» **Input records**:
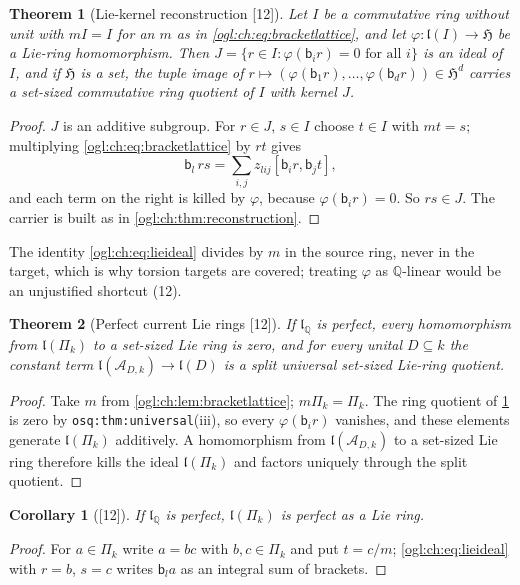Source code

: \documentclass[11pt,oneside]{article}
\numberwithin{equation}{section}
\newtheorem{theorem}{Theorem}[section]
\newtheorem{corollary}[corollary]{Corollary}
\theoremstyle{definition}
\theoremstyle{remark}
\newcommand{\Q}{\mathbb Q}
\newcommand{\A}{\mathcal A}
\newcommand{\src}[1]{\textup{\textsf{\small[#1]}}}
\newcommand{\replabel}[1]{\nolinkurl{#1}}
\begin{document}
\begin{theorem}[Lie-kernel reconstruction \src{12}]\label{ogl:ch:thm:liereconstruction}
Let $I$ be a commutative ring without unit with $mI=I$ for an $m$ as in
\eqref{ogl:ch:eq:bracketlattice}, and let $\varphi:\mathfrak l(I)\to\mathfrak H$ be a
Lie-ring homomorphism. Then $J=\{r\in I:\varphi(\mathsf b_ir)=0\text{ for all }i\}$
is an ideal of $I$, and if $\mathfrak H$ is a set, the tuple image of
$r\mapsto(\varphi(\mathsf b_1r),\dots,\varphi(\mathsf b_dr))\in\mathfrak H^d$ carries a
set-sized commutative ring quotient of $I$ with kernel $J$.
\end{theorem}
\begin{proof}
$J$ is an additive subgroup. For $r\in J$, $s\in I$ choose $t\in I$ with $mt=s$;
multiplying \eqref{ogl:ch:eq:bracketlattice} by $rt$ gives
\begin{equation}\label{ogl:ch:eq:lieideal}
 \mathsf b_l\,rs=\sum_{i,j}z_{lij}[\mathsf b_ir,\mathsf b_jt],
\end{equation}
and each term on the right is killed by $\varphi$, because $\varphi(\mathsf b_ir)=0$.
So $rs\in J$. The carrier is built as in \cref{ogl:ch:thm:reconstruction}.
\end{proof}

The identity \eqref{ogl:ch:eq:lieideal} divides by $m$ in the source ring, never
in the target, which is why torsion targets are covered; treating $\varphi$ as
$\Q$-linear would be an unjustified shortcut (12).

\begin{theorem}[Perfect current Lie rings \src{12}]\label{ogl:ch:thm:liepositive}
If $\mathfrak l_\Q$ is perfect, every homomorphism from $\mathfrak l(\Pi_k)$ to a
set-sized Lie ring is zero, and for every unital $D\subseteq k$ the constant term
$\mathfrak l(\A_{D,k})\to\mathfrak l(D)$ is a split universal set-sized Lie-ring
quotient.
\end{theorem}
\begin{proof}
Take $m$ from \cref{ogl:ch:lem:bracketlattice}; $m\Pi_k=\Pi_k$. The ring
quotient of \cref{ogl:ch:thm:liereconstruction} is zero by
\replabel{osq:thm:universal}(iii), so every $\varphi(\mathsf b_ir)$ vanishes, and
these elements generate $\mathfrak l(\Pi_k)$ additively. A homomorphism from
$\mathfrak l(\A_{D,k})$ to a set-sized Lie ring therefore kills the ideal
$\mathfrak l(\Pi_k)$ and factors uniquely through the split quotient.
\end{proof}

\begin{corollary}[\src{12}]\label{ogl:ch:cor:lieperfect}
If $\mathfrak l_\Q$ is perfect, $\mathfrak l(\Pi_k)$ is perfect as a Lie ring.
\end{corollary}
\begin{proof}
For $a\in\Pi_k$ write $a=bc$ with $b,c\in\Pi_k$ and put $t=c/m$;
\eqref{ogl:ch:eq:lieideal} with $r=b$, $s=c$ writes $\mathsf b_la$ as an integral
sum of brackets.
\end{proof}
\end{document}

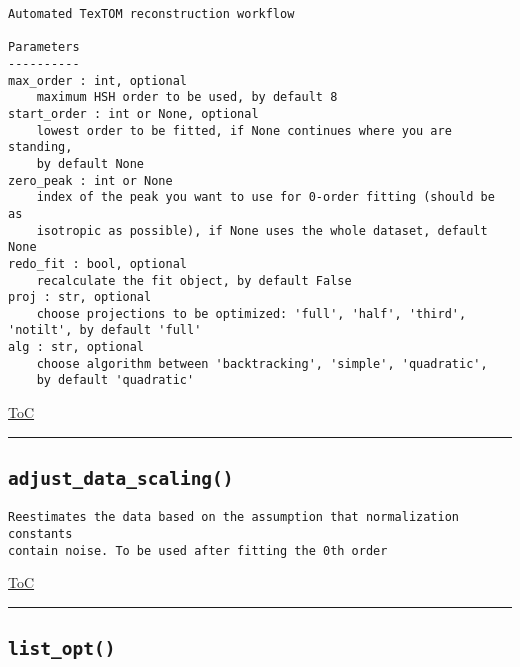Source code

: \documentclass{article}
\begin{document}
\begin{lstlisting}[language=docstring]
Automated TexTOM reconstruction workflow

Parameters
----------
max_order : int, optional
    maximum HSH order to be used, by default 8    
start_order : int or None, optional
    lowest order to be fitted, if None continues where you are standing, 
    by default None
zero_peak : int or None
    index of the peak you want to use for 0-order fitting (should be as
    isotropic as possible), if None uses the whole dataset, default None
redo_fit : bool, optional
    recalculate the fit object, by default False
proj : str, optional
    choose projections to be optimized: 'full', 'half', 'third', 'notilt', by default 'full'
alg : str, optional
    choose algorithm between 'backtracking', 'simple', 'quadratic', 
    by default 'quadratic'
\end{lstlisting}

\begin{flushright}

\hyperref[toc]{ToC}

\end{flushright}



\vspace{5mm}

\hrule

\subsection*{\texttt{adjust\_data\_scaling()}}

\begin{lstlisting}[language=docstring]
Reestimates the data based on the assumption that normalization constants
contain noise. To be used after fitting the 0th order
\end{lstlisting}

\begin{flushright}

\hyperref[toc]{ToC}

\end{flushright}



\vspace{5mm}

\hrule

\subsection*{\texttt{list\_opt()}}
\end{document}
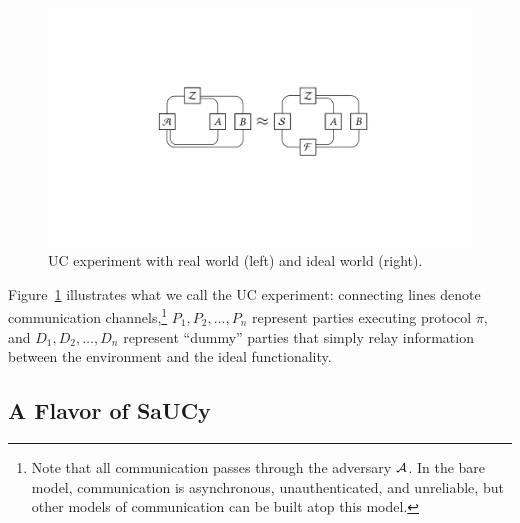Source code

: \begin{figure}
  \centering
  \includegraphics[width=0.85\linewidth]{graphics/suc-experiment}
  \caption{UC experiment with real world (left) and ideal world (right).}
  \label{fig:uc-experiment}
\end{figure}

Figure~\ref{fig:uc-experiment} illustrates what we call the UC experiment:
connecting lines denote communication channels,\footnote{Note that all
  communication passes through the adversary $\mathcal{{A}}$. In the bare model,
  communication is asynchronous, unauthenticated, and unreliable, but other
  models of communication can be built atop this model.} $P_1, P_2, \ldots, P_n$
represent parties executing protocol $\pi$, and $D_1, D_2, \ldots, D_n$ represent
``dummy'' parties that simply relay information between the environment and the
ideal functionality.

\subsection{A Flavor of SaUCy}
\label{subsec:sauce-flavored}



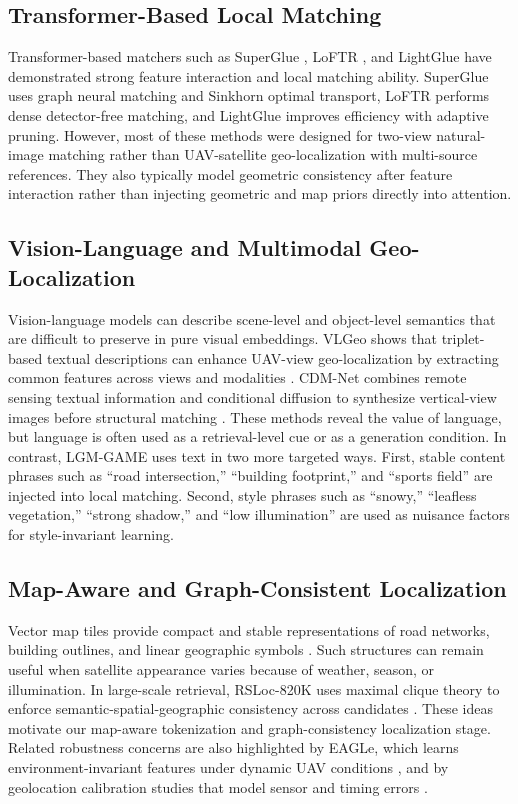 \documentclass[journal]{IEEEtran}
\begin{document}
\subsection{Transformer-Based Local Matching}
Transformer-based matchers such as SuperGlue \cite{superglue2020}, LoFTR \cite{loftr2021}, and LightGlue \cite{lightglue2023} have demonstrated strong feature interaction and local matching ability. SuperGlue uses graph neural matching and Sinkhorn optimal transport, LoFTR performs dense detector-free matching, and LightGlue improves efficiency with adaptive pruning. However, most of these methods were designed for two-view natural-image matching rather than UAV-satellite geo-localization with multi-source references. They also typically model geometric consistency after feature interaction rather than injecting geometric and map priors directly into attention.

\subsection{Vision-Language and Multimodal Geo-Localization}
Vision-language models can describe scene-level and object-level semantics that are difficult to preserve in pure visual embeddings. VLGeo shows that triplet-based textual descriptions can enhance UAV-view geo-localization by extracting common features across views and modalities \cite{vlgeo2026}. CDM-Net combines remote sensing textual information and conditional diffusion to synthesize vertical-view images before structural matching \cite{cdmnet2025}. These methods reveal the value of language, but language is often used as a retrieval-level cue or as a generation condition. In contrast, LGM-GAME uses text in two more targeted ways. First, stable content phrases such as ``road intersection,'' ``building footprint,'' and ``sports field'' are injected into local matching. Second, style phrases such as ``snowy,'' ``leafless vegetation,'' ``strong shadow,'' and ``low illumination'' are used as nuisance factors for style-invariant learning.

\subsection{Map-Aware and Graph-Consistent Localization}
Vector map tiles provide compact and stable representations of road networks, building outlines, and linear geographic symbols \cite{vectormap2025}. Such structures can remain useful when satellite appearance varies because of weather, season, or illumination. In large-scale retrieval, RSLoc-820K uses maximal clique theory to enforce semantic-spatial-geographic consistency across candidates \cite{rsloc820k2025}. These ideas motivate our map-aware tokenization and graph-consistency localization stage. Related robustness concerns are also highlighted by EAGLe, which learns environment-invariant features under dynamic UAV conditions \cite{eagle2025}, and by geolocation calibration studies that model sensor and timing errors \cite{mersi2025}.
\end{document}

» **About this task**: From the records given above, reproduce all text exactly and exclude each picture.

» **Response to the task**:
Source code

: \documentclass[11pt,oneside]{article}
\numberwithin{equation}{section}
\newtheorem{theorem}{Theorem}[section]
\newtheorem{corollary}[corollary]{Corollary}
\theoremstyle{definition}
\theoremstyle{remark}
\newcommand{\Q}{\mathbb Q}
\newcommand{\A}{\mathcal A}
\newcommand{\src}[1]{\textup{\textsf{\small[#1]}}}
\newcommand{\replabel}[1]{\nolinkurl{#1}}
\begin{document}
\begin{theorem}[Lie-kernel reconstruction \src{12}]\label{ogl:ch:thm:liereconstruction}
Let $I$ be a commutative ring without unit with $mI=I$ for an $m$ as in
\eqref{ogl:ch:eq:bracketlattice}, and let $\varphi:\mathfrak l(I)\to\mathfrak H$ be a
Lie-ring homomorphism. Then $J=\{r\in I:\varphi(\mathsf b_ir)=0\text{ for all }i\}$
is an ideal of $I$, and if $\mathfrak H$ is a set, the tuple image of
$r\mapsto(\varphi(\mathsf b_1r),\dots,\varphi(\mathsf b_dr))\in\mathfrak H^d$ carries a
set-sized commutative ring quotient of $I$ with kernel $J$.
\end{theorem}
\begin{proof}
$J$ is an additive subgroup. For $r\in J$, $s\in I$ choose $t\in I$ with $mt=s$;
multiplying \eqref{ogl:ch:eq:bracketlattice} by $rt$ gives
\begin{equation}\label{ogl:ch:eq:lieideal}
 \mathsf b_l\,rs=\sum_{i,j}z_{lij}[\mathsf b_ir,\mathsf b_jt],
\end{equation}
and each term on the right is killed by $\varphi$, because $\varphi(\mathsf b_ir)=0$.
So $rs\in J$. The carrier is built as in \cref{ogl:ch:thm:reconstruction}.
\end{proof}

The identity \eqref{ogl:ch:eq:lieideal} divides by $m$ in the source ring, never
in the target, which is why torsion targets are covered; treating $\varphi$ as
$\Q$-linear would be an unjustified shortcut (12).

\begin{theorem}[Perfect current Lie rings \src{12}]\label{ogl:ch:thm:liepositive}
If $\mathfrak l_\Q$ is perfect, every homomorphism from $\mathfrak l(\Pi_k)$ to a
set-sized Lie ring is zero, and for every unital $D\subseteq k$ the constant term
$\mathfrak l(\A_{D,k})\to\mathfrak l(D)$ is a split universal set-sized Lie-ring
quotient.
\end{theorem}
\begin{proof}
Take $m$ from \cref{ogl:ch:lem:bracketlattice}; $m\Pi_k=\Pi_k$. The ring
quotient of \cref{ogl:ch:thm:liereconstruction} is zero by
\replabel{osq:thm:universal}(iii), so every $\varphi(\mathsf b_ir)$ vanishes, and
these elements generate $\mathfrak l(\Pi_k)$ additively. A homomorphism from
$\mathfrak l(\A_{D,k})$ to a set-sized Lie ring therefore kills the ideal
$\mathfrak l(\Pi_k)$ and factors uniquely through the split quotient.
\end{proof}

\begin{corollary}[\src{12}]\label{ogl:ch:cor:lieperfect}
If $\mathfrak l_\Q$ is perfect, $\mathfrak l(\Pi_k)$ is perfect as a Lie ring.
\end{corollary}
\begin{proof}
For $a\in\Pi_k$ write $a=bc$ with $b,c\in\Pi_k$ and put $t=c/m$;
\eqref{ogl:ch:eq:lieideal} with $r=b$, $s=c$ writes $\mathsf b_la$ as an integral
sum of brackets.
\end{proof}
\end{document}

Source code

: \documentclass{article}
\begin{document}
\begin{lstlisting}[language=docstring]
Automated TexTOM reconstruction workflow

Parameters
----------
max_order : int, optional
    maximum HSH order to be used, by default 8    
start_order : int or None, optional
    lowest order to be fitted, if None continues where you are standing, 
    by default None
zero_peak : int or None
    index of the peak you want to use for 0-order fitting (should be as
    isotropic as possible), if None uses the whole dataset, default None
redo_fit : bool, optional
    recalculate the fit object, by default False
proj : str, optional
    choose projections to be optimized: 'full', 'half', 'third', 'notilt', by default 'full'
alg : str, optional
    choose algorithm between 'backtracking', 'simple', 'quadratic', 
    by default 'quadratic'
\end{lstlisting}

\begin{flushright}

\hyperref[toc]{ToC}

\end{flushright}



\vspace{5mm}

\hrule

\subsection*{\texttt{adjust\_data\_scaling()}}

\begin{lstlisting}[language=docstring]
Reestimates the data based on the assumption that normalization constants
contain noise. To be used after fitting the 0th order
\end{lstlisting}

\begin{flushright}

\hyperref[toc]{ToC}

\end{flushright}



\vspace{5mm}

\hrule

\subsection*{\texttt{list\_opt()}}
\end{document}
Source code

: \begin{figure}
  \centering
  \includegraphics[width=0.85\linewidth]{graphics/suc-experiment}
  \caption{UC experiment with real world (left) and ideal world (right).}
  \label{fig:uc-experiment}
\end{figure}

Figure~\ref{fig:uc-experiment} illustrates what we call the UC experiment:
connecting lines denote communication channels,\footnote{Note that all
  communication passes through the adversary $\mathcal{{A}}$. In the bare model,
  communication is asynchronous, unauthenticated, and unreliable, but other
  models of communication can be built atop this model.} $P_1, P_2, \ldots, P_n$
represent parties executing protocol $\pi$, and $D_1, D_2, \ldots, D_n$ represent
``dummy'' parties that simply relay information between the environment and the
ideal functionality.

\subsection{A Flavor of SaUCy}
\label{subsec:sauce-flavored}



 \documentclass[journal]{IEEEtran}
\begin{document}
\subsection{Transformer-Based Local Matching}
Transformer-based matchers such as SuperGlue \cite{superglue2020}, LoFTR \cite{loftr2021}, and LightGlue \cite{lightglue2023} have demonstrated strong feature interaction and local matching ability. SuperGlue uses graph neural matching and Sinkhorn optimal transport, LoFTR performs dense detector-free matching, and LightGlue improves efficiency with adaptive pruning. However, most of these methods were designed for two-view natural-image matching rather than UAV-satellite geo-localization with multi-source references. They also typically model geometric consistency after feature interaction rather than injecting geometric and map priors directly into attention.

\subsection{Vision-Language and Multimodal Geo-Localization}
Vision-language models can describe scene-level and object-level semantics that are difficult to preserve in pure visual embeddings. VLGeo shows that triplet-based textual descriptions can enhance UAV-view geo-localization by extracting common features across views and modalities \cite{vlgeo2026}. CDM-Net combines remote sensing textual information and conditional diffusion to synthesize vertical-view images before structural matching \cite{cdmnet2025}. These methods reveal the value of language, but language is often used as a retrieval-level cue or as a generation condition. In contrast, LGM-GAME uses text in two more targeted ways. First, stable content phrases such as ``road intersection,'' ``building footprint,'' and ``sports field'' are injected into local matching. Second, style phrases such as ``snowy,'' ``leafless vegetation,'' ``strong shadow,'' and ``low illumination'' are used as nuisance factors for style-invariant learning.

\subsection{Map-Aware and Graph-Consistent Localization}
Vector map tiles provide compact and stable representations of road networks, building outlines, and linear geographic symbols \cite{vectormap2025}. Such structures can remain useful when satellite appearance varies because of weather, season, or illumination. In large-scale retrieval, RSLoc-820K uses maximal clique theory to enforce semantic-spatial-geographic consistency across candidates \cite{rsloc820k2025}. These ideas motivate our map-aware tokenization and graph-consistency localization stage. Related robustness concerns are also highlighted by EAGLe, which learns environment-invariant features under dynamic UAV conditions \cite{eagle2025}, and by geolocation calibration studies that model sensor and timing errors \cite{mersi2025}.
\end{document}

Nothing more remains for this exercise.